§ What you have to do: The stretch wanted below opens at the line containing "Στο άρθρο τους" and closes at the line containing "Συμπλέγματα εμβρυϊκού QRS". Please return it exactly, with no other lines.

§ Material for this task:
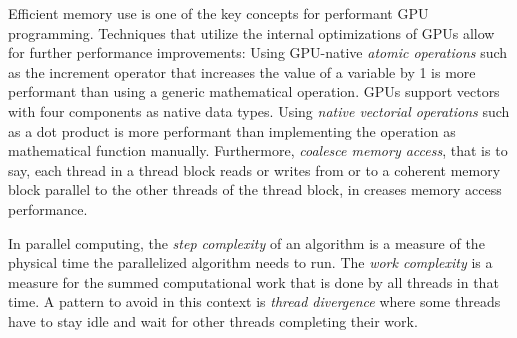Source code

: Efficient memory use is one of the key concepts for performant GPU programming. Techniques that utilize the internal optimizations of GPUs allow for further performance improvements: Using GPU-native \textit{atomic operations} such as the increment operator that increases the value of a variable by 1 is more performant than using a generic mathematical operation. GPUs support vectors with four components as native data types. Using \textit{native vectorial operations} such as a dot product is more performant than implementing the operation as mathematical function manually. Furthermore, \textit{coalesce memory access}, that is to say, each thread in a thread block reads or writes from or to a coherent memory block parallel to the other threads of the thread block, in creases memory access performance. \cite{cudacourse}

In parallel computing, the \textit{step complexity} of an algorithm is a measure of the physical time the parallelized algorithm needs to run. The \textit{work complexity} is a measure for the summed computational work that is done by all threads in that time. A pattern to avoid in this context is \textit{thread divergence} where some threads have to stay idle and wait for other threads completing their work. \cite{cudacourse}

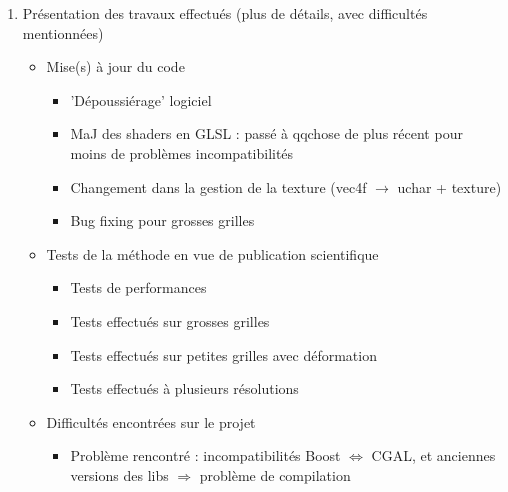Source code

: {{\begin{enumerate}
\begin{itemize}
				\item Génération de maillage tétrahédrique à partir de maillage surfacique englobant (version binaire de la grille $\rightarrow$ maillage tétra, binariser grille $\rightarrow$ dilatation, et maillage autour de ca)
				\item (Rapide) Raymarching/Bresenham pour trouver voxel, et estimer normale et couleur
				\item Note : mentionner le fait que du coup, la complexité revient à la taille du framebuffer, non de la grille
				\item Effet de bord : on peut donc charger des grilles rentrant sur GPU, les déformer afin d'avoir une grille techniquement + grande que espace mémoire GPU
			\end{itemize}
			\item Présentation des travaux effectués (plus de détails, avec difficultés mentionnées)~\begin{itemize}
				\item Mise(s) à jour du code~\begin{itemize}
					\item 'Dépoussiérage' logiciel
					\item MaJ des shaders en GLSL : passé à qqchose de plus récent pour moins de problèmes incompatibilités
					\item Changement dans la gestion de la texture (vec4f $\rightarrow$ uchar + texture)
					\item Bug fixing pour grosses grilles
				\end{itemize}
				\item Tests de la méthode en vue de publication scientifique~\begin{itemize}
					\item Tests de performances
					\item Tests effectués sur grosses grilles
					\item Tests effectués sur petites grilles avec déformation
					\item Tests effectués à plusieurs résolutions
				\end{itemize}
				\item Difficultés encontrées sur le projet~\begin{itemize}
					\item Problème rencontré : incompatibilités Boost $\Leftrightarrow$ CGAL, et anciennes versions des libs $\Rightarrow$ problème de compilation

\end{itemize}
\end{itemize}
\end{enumerate}}}

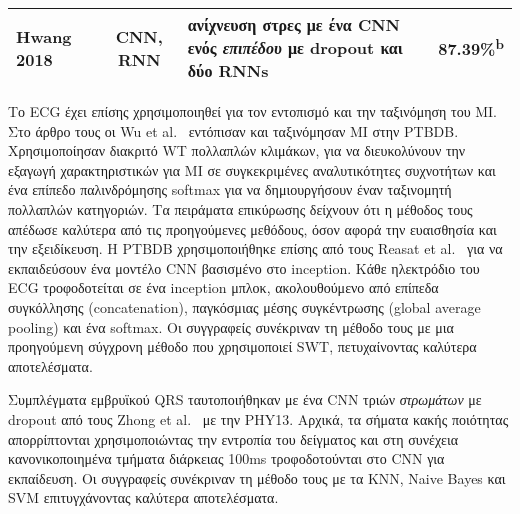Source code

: \begin{sidewaystable}
\begin{tabular}{l c l l}
		Hwang 2018~\cite{hwang2018deep}        & CNN, RNN        & ανίχνευση στρες με ένα CNN  ενός \textit{επιπέδου} με dropout και δύο RNNs                   & 87.39\%\textsuperscript{b}                                                                                                                                                                                                                                                                                                                                                                                                                                                                                                                                                                                                                                                                                                                                                                                                                                                  \\
		\bottomrule
	\end{tabular}
\end{sidewaystable}

Το ECG έχει επίσης χρησιμοποιηθεί για τον εντοπισμό και την ταξινόμηση του ΜΙ.
Στο άρθρο τους οι Wu et al.~\cite{wu2016myocardial} εντόπισαν και ταξινόμησαν MI στην PTBDB\@.
Χρησιμοποίησαν διακριτό WT πολλαπλών κλιμάκων, για να διευκολύνουν την εξαγωγή χαρακτηριστικών για ΜΙ σε συγκεκριμένες αναλυτικότητες συχνοτήτων και ένα επίπεδο παλινδρόμησης softmax για να δημιουργήσουν έναν ταξινομητή πολλαπλών κατηγοριών.
Τα πειράματα επικύρωσης δείχνουν ότι η μέθοδος τους απέδωσε καλύτερα από τις προηγούμενες μεθόδους, όσον αφορά την ευαισθησία και την εξειδίκευση.
Η PTBDB χρησιμοποιήθηκε επίσης από τους Reasat et al.~\cite{reasat2017detection} για να εκπαιδεύσουν ένα μοντέλο CNN βασισμένο στο inception.
Κάθε ηλεκτρόδιο του ECG τροφοδοτείται σε ένα inception μπλοκ, ακολουθούμενο από επίπεδα συγκόλλησης (concatenation), παγκόσμιας μέσης συγκέντρωσης (global average pooling) και ένα softmax.
Οι συγγραφείς συνέκριναν τη μέθοδο τους με μια προηγούμενη σύγχρονη μέθοδο που χρησιμοποιεί SWT, πετυχαίνοντας καλύτερα αποτελέσματα.

Συμπλέγματα εμβρυϊκού QRS ταυτοποιήθηκαν με ένα CNN τριών \textit{στρωμάτων} με dropout από τους Zhong et al.~\cite{zhong2018deep} με την PHY13.
Αρχικά, τα σήματα κακής ποιότητας απορρίπτονται χρησιμοποιώντας την εντροπία του δείγματος και στη συνέχεια κανονικοποιημένα τμήματα διάρκειας 100ms τροφοδοτούνται στο CNN για εκπαίδευση.
Οι συγγραφείς συνέκριναν τη μέθοδο τους με τα KNN, Naive Bayes και SVM επιτυγχάνοντας καλύτερα αποτελέσματα.

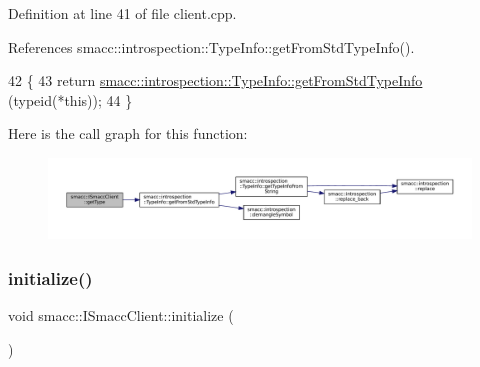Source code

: Definition at line 41 of file client.\+cpp.



References smacc\+::introspection\+::\+Type\+Info\+::get\+From\+Std\+Type\+Info().


\begin{DoxyCode}
42 \{
43     \textcolor{keywordflow}{return} \hyperlink{classsmacc_1_1introspection_1_1TypeInfo_ada1e604cd8bf968a5f816fbace4af881}{smacc::introspection::TypeInfo::getFromStdTypeInfo}
      (\textcolor{keyword}{typeid}(*\textcolor{keyword}{this}));
44 \}
\end{DoxyCode}
Here is the call graph for this function\+:
\nopagebreak
\begin{figure}[H]
\begin{center}
\leavevmode
\includegraphics[width=350pt]{classsmacc_1_1ISmaccClient_ae7faf4e40510c73810e6b0ef9fec8f33_cgraph}
\end{center}
\end{figure}
\mbox{\label{classsmacc_1_1ISmaccClient_a974ebb6ad6cf812e7b9de6b78b3d901f}} 
\subsubsection{\texorpdfstring{initialize()}{initialize()}}
{\footnotesize\ttfamily void smacc\+::\+I\+Smacc\+Client\+::initialize (\begin{DoxyParamCaption}{ }\end{DoxyParamCaption})\hspace{0.3cm}{\ttfamily [virtual]}}



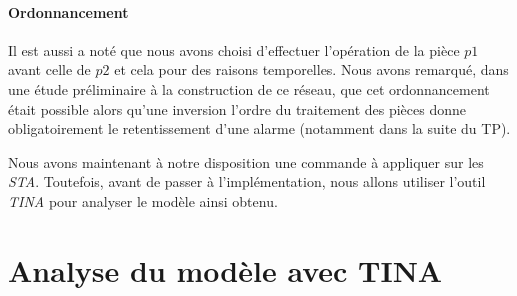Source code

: \paragraph*{Ordonnancement}
Il est aussi a noté que nous avons choisi d'effectuer l'opération de la pièce $p1$ avant celle de $p2$ et cela pour des raisons temporelles. Nous avons remarqué, dans une étude préliminaire à la construction de ce réseau, que cet ordonnancement était possible alors qu'une inversion l'ordre du traitement des pièces donne obligatoirement le retentissement d'une alarme (notamment dans la suite du TP).


Nous avons maintenant à notre disposition une commande à appliquer sur les \emph{STA}. Toutefois, avant de passer à l'implémentation, nous allons utiliser l'outil \emph{TINA} pour analyser le modèle ainsi obtenu.	


\section{Analyse du modèle avec TINA}

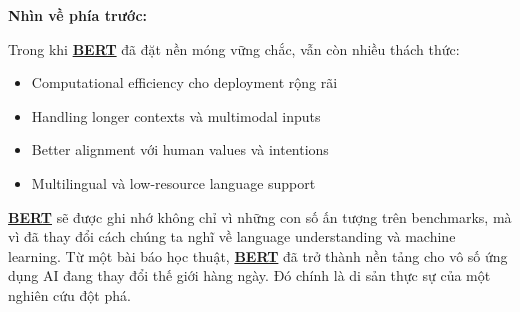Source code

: \textbf{Nhìn về phía trước:}

Trong khi \hyperref[acro:bert]{\textbf{BERT}} đã đặt nền móng vững chắc, vẫn còn nhiều thách thức:
\begin{itemize}
    \item Computational efficiency cho deployment rộng rãi
    \item Handling longer contexts và multimodal inputs
    \item Better alignment với human values và intentions
    \item Multilingual và low-resource language support
\end{itemize}

\hyperref[acro:bert]{\textbf{BERT}} sẽ được ghi nhớ không chỉ
vì những con số ấn tượng trên benchmarks, mà vì đã thay đổi cách chúng ta nghĩ về language understanding và machine learning.
Từ một bài báo học thuật, \hyperref[acro:bert]{\textbf{BERT}} đã trở thành nền tảng cho vô số ứng dụng AI đang thay đổi thế giới hàng ngày.
Đó chính là di sản thực sự của một nghiên cứu đột phá.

§ Written answer:
Στο άρθρο τους οι Wu et al.~\cite{wu2016myocardial} εντόπισαν και ταξινόμησαν MI στην PTBDB\@.
Χρησιμοποίησαν διακριτό WT πολλαπλών κλιμάκων, για να διευκολύνουν την εξαγωγή χαρακτηριστικών για ΜΙ σε συγκεκριμένες αναλυτικότητες συχνοτήτων και ένα επίπεδο παλινδρόμησης softmax για να δημιουργήσουν έναν ταξινομητή πολλαπλών κατηγοριών.
Τα πειράματα επικύρωσης δείχνουν ότι η μέθοδος τους απέδωσε καλύτερα από τις προηγούμενες μεθόδους, όσον αφορά την ευαισθησία και την εξειδίκευση.
Η PTBDB χρησιμοποιήθηκε επίσης από τους Reasat et al.~\cite{reasat2017detection} για να εκπαιδεύσουν ένα μοντέλο CNN βασισμένο στο inception.
Κάθε ηλεκτρόδιο του ECG τροφοδοτείται σε ένα inception μπλοκ, ακολουθούμενο από επίπεδα συγκόλλησης (concatenation), παγκόσμιας μέσης συγκέντρωσης (global average pooling) και ένα softmax.
Οι συγγραφείς συνέκριναν τη μέθοδο τους με μια προηγούμενη σύγχρονη μέθοδο που χρησιμοποιεί SWT, πετυχαίνοντας καλύτερα αποτελέσματα.

Συμπλέγματα εμβρυϊκού QRS ταυτοποιήθηκαν με ένα CNN τριών \textit{στρωμάτων} με dropout από τους Zhong et al.~\cite{zhong2018deep} με την PHY13.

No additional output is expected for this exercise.